[The task] Go through the entries below and work out how many lines include "bandwidth". Answer with the number only.

Stored data
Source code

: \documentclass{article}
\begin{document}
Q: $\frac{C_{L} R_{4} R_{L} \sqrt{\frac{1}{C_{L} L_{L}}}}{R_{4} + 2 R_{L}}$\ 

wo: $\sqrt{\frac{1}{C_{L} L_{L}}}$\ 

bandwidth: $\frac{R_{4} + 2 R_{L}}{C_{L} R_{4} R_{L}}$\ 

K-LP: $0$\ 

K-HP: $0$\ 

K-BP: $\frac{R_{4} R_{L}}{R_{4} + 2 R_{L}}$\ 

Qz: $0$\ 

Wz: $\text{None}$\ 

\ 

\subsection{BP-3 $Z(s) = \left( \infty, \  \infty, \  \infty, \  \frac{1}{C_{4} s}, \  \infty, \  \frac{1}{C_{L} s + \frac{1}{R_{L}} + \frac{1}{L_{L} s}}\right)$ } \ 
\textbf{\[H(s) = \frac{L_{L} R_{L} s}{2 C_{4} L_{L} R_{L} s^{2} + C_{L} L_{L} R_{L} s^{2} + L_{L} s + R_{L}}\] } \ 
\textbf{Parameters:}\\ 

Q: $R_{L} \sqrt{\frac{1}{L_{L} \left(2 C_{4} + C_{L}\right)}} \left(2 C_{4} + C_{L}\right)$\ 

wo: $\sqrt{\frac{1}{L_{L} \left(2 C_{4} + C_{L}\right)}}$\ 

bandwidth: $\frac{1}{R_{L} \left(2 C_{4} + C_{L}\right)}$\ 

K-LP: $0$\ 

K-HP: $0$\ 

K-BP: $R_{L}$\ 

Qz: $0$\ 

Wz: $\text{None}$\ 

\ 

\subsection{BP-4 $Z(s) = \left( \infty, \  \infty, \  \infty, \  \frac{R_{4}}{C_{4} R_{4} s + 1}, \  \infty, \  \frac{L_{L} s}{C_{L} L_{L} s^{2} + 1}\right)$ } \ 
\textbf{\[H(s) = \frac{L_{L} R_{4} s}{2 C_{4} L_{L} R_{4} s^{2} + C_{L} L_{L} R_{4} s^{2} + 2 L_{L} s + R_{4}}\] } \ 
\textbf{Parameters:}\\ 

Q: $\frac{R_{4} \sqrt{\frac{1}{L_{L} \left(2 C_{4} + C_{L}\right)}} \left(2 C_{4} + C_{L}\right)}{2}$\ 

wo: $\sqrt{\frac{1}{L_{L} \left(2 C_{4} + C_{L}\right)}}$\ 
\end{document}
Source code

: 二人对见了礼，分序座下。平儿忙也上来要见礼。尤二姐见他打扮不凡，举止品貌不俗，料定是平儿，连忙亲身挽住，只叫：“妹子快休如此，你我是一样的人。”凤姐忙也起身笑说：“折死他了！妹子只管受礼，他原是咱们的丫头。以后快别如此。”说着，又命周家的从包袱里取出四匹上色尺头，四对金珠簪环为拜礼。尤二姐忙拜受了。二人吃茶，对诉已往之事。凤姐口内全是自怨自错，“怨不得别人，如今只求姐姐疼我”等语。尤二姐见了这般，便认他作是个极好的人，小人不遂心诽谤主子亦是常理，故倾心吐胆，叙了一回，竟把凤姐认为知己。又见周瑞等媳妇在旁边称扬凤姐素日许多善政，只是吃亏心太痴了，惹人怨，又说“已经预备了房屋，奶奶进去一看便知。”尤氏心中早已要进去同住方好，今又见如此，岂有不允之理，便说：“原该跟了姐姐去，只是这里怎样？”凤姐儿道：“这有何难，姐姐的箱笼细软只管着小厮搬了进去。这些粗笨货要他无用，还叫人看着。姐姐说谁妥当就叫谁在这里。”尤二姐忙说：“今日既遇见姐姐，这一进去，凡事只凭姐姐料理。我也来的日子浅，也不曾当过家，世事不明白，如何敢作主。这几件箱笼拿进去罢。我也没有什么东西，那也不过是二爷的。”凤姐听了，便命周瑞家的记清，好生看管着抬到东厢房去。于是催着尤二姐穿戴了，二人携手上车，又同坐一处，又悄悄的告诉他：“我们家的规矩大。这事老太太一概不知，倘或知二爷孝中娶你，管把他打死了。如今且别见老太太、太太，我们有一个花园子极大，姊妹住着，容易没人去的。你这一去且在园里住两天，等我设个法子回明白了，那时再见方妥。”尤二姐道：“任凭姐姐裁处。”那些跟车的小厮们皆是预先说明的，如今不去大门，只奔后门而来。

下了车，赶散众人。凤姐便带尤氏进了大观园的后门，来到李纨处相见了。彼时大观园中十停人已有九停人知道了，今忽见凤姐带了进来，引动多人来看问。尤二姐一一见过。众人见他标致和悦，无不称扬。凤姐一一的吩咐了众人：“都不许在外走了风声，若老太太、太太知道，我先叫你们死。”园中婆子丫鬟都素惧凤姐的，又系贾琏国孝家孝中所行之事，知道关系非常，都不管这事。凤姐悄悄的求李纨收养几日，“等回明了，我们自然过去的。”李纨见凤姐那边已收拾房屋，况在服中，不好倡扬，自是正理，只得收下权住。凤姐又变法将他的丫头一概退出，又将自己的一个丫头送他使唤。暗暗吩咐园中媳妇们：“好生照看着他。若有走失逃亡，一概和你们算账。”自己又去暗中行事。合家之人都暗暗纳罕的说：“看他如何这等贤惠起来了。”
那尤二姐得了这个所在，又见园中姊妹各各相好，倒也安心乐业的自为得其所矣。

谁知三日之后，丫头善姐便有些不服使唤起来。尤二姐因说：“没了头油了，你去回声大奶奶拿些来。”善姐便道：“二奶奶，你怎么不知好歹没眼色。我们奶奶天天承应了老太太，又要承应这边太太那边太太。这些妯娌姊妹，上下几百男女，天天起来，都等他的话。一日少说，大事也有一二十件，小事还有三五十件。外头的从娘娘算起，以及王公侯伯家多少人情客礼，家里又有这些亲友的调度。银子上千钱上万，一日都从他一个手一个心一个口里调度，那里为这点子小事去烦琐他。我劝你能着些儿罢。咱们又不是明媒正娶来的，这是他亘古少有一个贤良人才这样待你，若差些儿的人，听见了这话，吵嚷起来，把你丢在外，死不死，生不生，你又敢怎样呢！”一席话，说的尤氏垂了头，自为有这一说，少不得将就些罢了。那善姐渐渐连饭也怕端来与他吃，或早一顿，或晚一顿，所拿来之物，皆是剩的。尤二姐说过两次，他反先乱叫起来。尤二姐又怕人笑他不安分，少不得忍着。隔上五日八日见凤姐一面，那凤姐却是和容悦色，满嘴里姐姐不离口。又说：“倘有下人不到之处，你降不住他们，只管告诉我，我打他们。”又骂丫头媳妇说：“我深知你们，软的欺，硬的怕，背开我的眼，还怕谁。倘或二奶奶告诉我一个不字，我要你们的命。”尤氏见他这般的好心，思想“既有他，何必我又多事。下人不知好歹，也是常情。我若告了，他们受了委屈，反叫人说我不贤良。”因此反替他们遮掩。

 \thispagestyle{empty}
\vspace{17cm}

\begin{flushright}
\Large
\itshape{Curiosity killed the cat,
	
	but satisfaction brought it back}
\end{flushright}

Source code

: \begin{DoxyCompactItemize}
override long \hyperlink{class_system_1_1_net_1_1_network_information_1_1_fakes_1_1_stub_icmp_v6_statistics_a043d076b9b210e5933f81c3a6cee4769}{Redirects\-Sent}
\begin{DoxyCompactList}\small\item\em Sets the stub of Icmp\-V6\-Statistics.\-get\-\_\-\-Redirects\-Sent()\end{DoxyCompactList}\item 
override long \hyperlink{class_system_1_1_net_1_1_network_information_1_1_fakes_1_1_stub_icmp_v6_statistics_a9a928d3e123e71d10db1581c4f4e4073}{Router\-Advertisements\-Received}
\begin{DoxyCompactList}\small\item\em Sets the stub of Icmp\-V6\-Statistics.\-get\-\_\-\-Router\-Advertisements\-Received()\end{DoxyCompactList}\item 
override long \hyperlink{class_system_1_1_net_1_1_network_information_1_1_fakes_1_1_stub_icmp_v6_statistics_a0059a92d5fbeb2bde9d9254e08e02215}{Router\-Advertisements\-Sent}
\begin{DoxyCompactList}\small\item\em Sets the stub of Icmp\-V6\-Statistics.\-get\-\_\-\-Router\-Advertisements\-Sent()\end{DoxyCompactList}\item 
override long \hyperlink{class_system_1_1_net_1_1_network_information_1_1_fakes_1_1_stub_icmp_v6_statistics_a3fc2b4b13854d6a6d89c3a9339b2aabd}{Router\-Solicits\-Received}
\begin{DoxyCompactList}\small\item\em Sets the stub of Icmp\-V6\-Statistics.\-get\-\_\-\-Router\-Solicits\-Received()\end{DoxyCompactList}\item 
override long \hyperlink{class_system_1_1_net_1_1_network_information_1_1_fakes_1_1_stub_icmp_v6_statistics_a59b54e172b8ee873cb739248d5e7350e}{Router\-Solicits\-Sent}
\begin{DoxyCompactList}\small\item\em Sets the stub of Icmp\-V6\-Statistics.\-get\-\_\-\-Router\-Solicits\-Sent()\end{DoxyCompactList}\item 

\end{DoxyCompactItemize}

[Response area] 2